Give back each line of the data exactly as it reads, minus the pictures.

--------

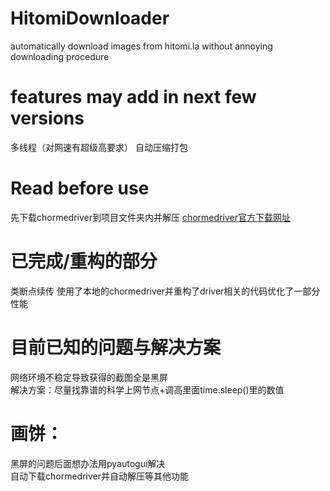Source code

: # HitomiDownloader
automatically download images from hitomi.la without annoying downloading procedure
# features may add in next few versions
多线程（对网速有超级高要求） 自动压缩打包 
# Read before use  
先下载chormedriver到项目文件夹内并解压
[chormedriver官方下载网址](https://storage.googleapis.com/chrome-for-testing-public/134.0.6998.165/win64/chromedriver-win64.zip)  
# 已完成/重构的部分
类断点续传 使用了本地的chormedriver并重构了driver相关的代码优化了一部分性能
# 目前已知的问题与解决方案
网络环境不稳定导致获得的截图全是黑屏  
解决方案：尽量找靠谱的科学上网节点+调高里面time.sleep()里的数值
# 画饼：  
黑屏的问题后面想办法用pyautogui解决  
自动下载chormedriver并自动解压等其他功能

--------

RESPONSE TO THE TASK |
Source code

: # HitomiDownloader
automatically download images from hitomi.la without annoying downloading procedure
# features may add in next few versions
多线程（对网速有超级高要求） 自动压缩打包 
# Read before use  
先下载chormedriver到项目文件夹内并解压
[chormedriver官方下载网址](https://storage.googleapis.com/chrome-for-testing-public/134.0.6998.165/win64/chromedriver-win64.zip)  
# 已完成/重构的部分
类断点续传 使用了本地的chormedriver并重构了driver相关的代码优化了一部分性能
# 目前已知的问题与解决方案
网络环境不稳定导致获得的截图全是黑屏  
解决方案：尽量找靠谱的科学上网节点+调高里面time.sleep()里的数值
# 画饼：  
黑屏的问题后面想办法用pyautogui解决  
自动下载chormedriver并自动解压等其他功能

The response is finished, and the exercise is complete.